Beberapa hari ini Salwa mulai kacau. Dia melihat sesuatu yang harusnya tidak ada. Perasaan yang begitu akrab dengan gambaran yang ditunjukkan penglihatannya, membuatnya merasa bahwa kejadian itu nyata. Kenyataannya tidak ada yang terjadi. Sama seperti kejadian bus yang terlempar ke luar jalur tempo hari.
Diam-diam Salwa menemui seorang dokter tanpa sepengetahuan Ayah dan Ibu untuk berkonsultasi. Ada keyakinan bahwa kejadian-kejadian yang dilihatnya adalah potongan dari ingatannya yang hilang.
Sekarang, Salwa benar-benar merasa dirinya sakit. Benar-benar sakit. Ketidakmampuan membedakan antara fakta dan gambaran dari masa lalunya yang hidup dalam bentuk imajinasi, yang terlihat dan terasa seperti nyata, mengacaukan pikirannya.
Perasaan sedih, kacau, keduanya seperti membentuk sebuah pusaran yang mampu menelan Salwa dalam kegelapan. Perasaan putus asa yang tak berujung. Kesedihan.
Botol obat kecil yang Ibu berikan masih berdiri di atas meja. Sama seperti terakhir kali Salwa meninggalkannya. Obat itu, Salwa belum menyentuhnya sama sekali. Segelnya bahkan masih terpasang.
Salwa berpikir sesaat sebelum menggerakkan tangannya dan menarik laci meja tempat kertas berjilid yang Dian berikan padanya tersimpan.
Sepertinya, memang sudah waktunya. Salwa akan mengandalkan obat yang Ibu berikan jika dia sudah tidak sanggup lagi.
Salwa menarik nafas panjang dan mulai membuka. Di mulai pada lembar paling awal.
'Bakal Manusia', mereka ada di manapun. Bahkan mungkin disekelilingmu saat ini sedang mengamati, atau mungkin menjadi salah satu temanmu yang begitu dingin dan sedikit banyak tahu tentang perasaanmu.

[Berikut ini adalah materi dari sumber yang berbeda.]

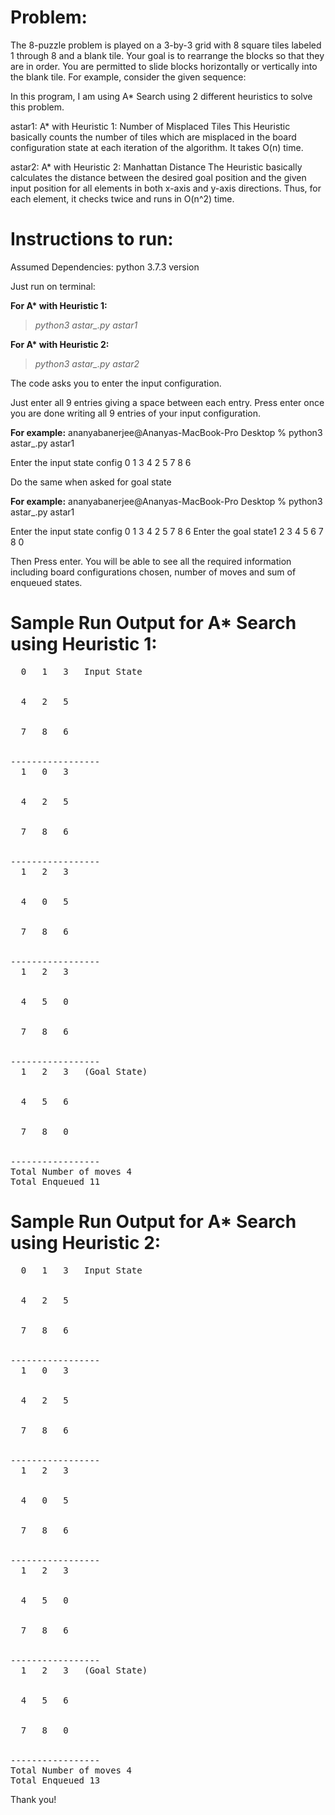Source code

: 
# Problem:

The 8-puzzle problem is played on a 3-by-3 grid with 8 square tiles labeled 1 through 8 and a
blank tile. Your goal is to rearrange the blocks so that they are in order. You are permitted
to slide blocks horizontally or vertically into the blank tile. For example, consider the given
sequence:

 

In this program, I am using A* Search using 2 different heuristics to solve this problem.

astar1: A* with Heuristic 1: Number of Misplaced Tiles
This Heuristic basically counts the number of tiles which are misplaced in the board configuration state at each iteration of the algorithm. It takes O(n) time.

astar2: A* with Heuristic 2: Manhattan Distance
The Heuristic basically calculates the distance between the desired goal position and the given input position for all elements in both x-axis and y-axis directions.
Thus, for each element, it checks twice and runs in O(n^2) time. 


# Instructions to run:

Assumed Dependencies: python 3.7.3 version

Just run on terminal:

**For A\* with Heuristic 1:**
> *python3 astar_.py astar1*

**For A\* with Heuristic 2:**
> *python3 astar_.py astar2*

The code asks you to enter the input configuration.

Just enter all 9 entries giving a space between each entry.
Press enter once you are done writing all 9 entries of your input configuration.

**For example:**
ananyabanerjee@Ananyas-MacBook-Pro Desktop % python3 astar_.py astar1

Enter the input state config 0 1 3 4 2 5 7 8 6

Do the same when asked for goal state

**For example:**
ananyabanerjee@Ananyas-MacBook-Pro Desktop % python3 astar_.py astar1

Enter the input state config 0 1 3 4 2 5 7 8 6
Enter the goal state1 2 3 4 5 6 7 8 0

Then Press enter.
You will be able to see all the required information including board configurations chosen, number of moves and sum of enqueued states.


# Sample Run Output for A* Search using Heuristic 1:

  <pre>
  0   1   3   Input State


  4   2   5


  7   8   6


-----------------
  1   0   3


  4   2   5


  7   8   6


-----------------
  1   2   3


  4   0   5


  7   8   6


-----------------
  1   2   3


  4   5   0


  7   8   6


-----------------
  1   2   3   (Goal State)


  4   5   6


  7   8   0


-----------------
Total Number of moves 4
Total Enqueued 11
</pre>

# Sample Run Output for A* Search using Heuristic 2:

  
  <pre>
  0   1   3   Input State


  4   2   5


  7   8   6


-----------------
  1   0   3


  4   2   5


  7   8   6


-----------------
  1   2   3


  4   0   5


  7   8   6


-----------------
  1   2   3


  4   5   0


  7   8   6


-----------------
  1   2   3   (Goal State)


  4   5   6


  7   8   0


-----------------
Total Number of moves 4
Total Enqueued 13
</pre>
Thank you!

Pernahkah kamu merasa mengenal seseorang padahal baru pertama kali bertemu dengannya, atau merasa ada seseorang di sekitarmu yang 'kosong', atau merasa ada seseorang yang mengikutimu. Mereka –Bakal Manusia– ada, sedang mengamati bagaimana manusia hidup utuk memutuskan terlahir sebagai apa mereka selanjutnya.'
Salwa terus membaca. Ketika mulai merasa gelisah, Salwa akan memakan satu pil, satu lagi, lagi, dan lagi…
Pikiran Salwa mulai berontak, tubuhnya seolah begitu ringan melayang. Setiap kalimat yang dibaca, Salwa seperti menjadi pemerannya. Setiap dialog yang muncul, Salwa mampu mengucapkannya seolah benar-benar dia yang melaluinya.
Layaknya seorang pemeran dalam sebuah drama, Salwa adalah tokoh utamanya. Salwa juga pemegang kunci dari segala hal yang terjadi layaknya sutradara. Salwa tahu apa yang akan terjadi pada adegan selanjutnya bahkan sebelum membalik naskah.
Salwa telah melayang begitu tinggi ketika tiba-tiba dia terjatuh. Benar-benar terjatuh dari tempatnya duduk. Kepalanya menjadi begitu berat, seluruh isi dalam perutnya berputar kecang hingga merasa mual.
Ponsel. Salwa berusaha meraihnya dengan sekuat tenaga meski tubuhnya semakin lemah dan sulit digerakkan. Nafas Salwa semakin sesak, pandangannya kabur. Sesuatu mengalir ke luar dari mulutnya yang mengatup.
"Aku…" Salwa berusaha bicara namun suaranya tidak keluar.
"Salwa? Salwa?!"
Salwa mendengar suara yang sangat berisik dari kejauhan. Dian. Pasti! Ada siapa lagi orang yang sangat berisik selain dia.
Dian datang. Samar, semakin samar dan akhirnya tidak ada lagi yang bisa terlihat dan terdengar.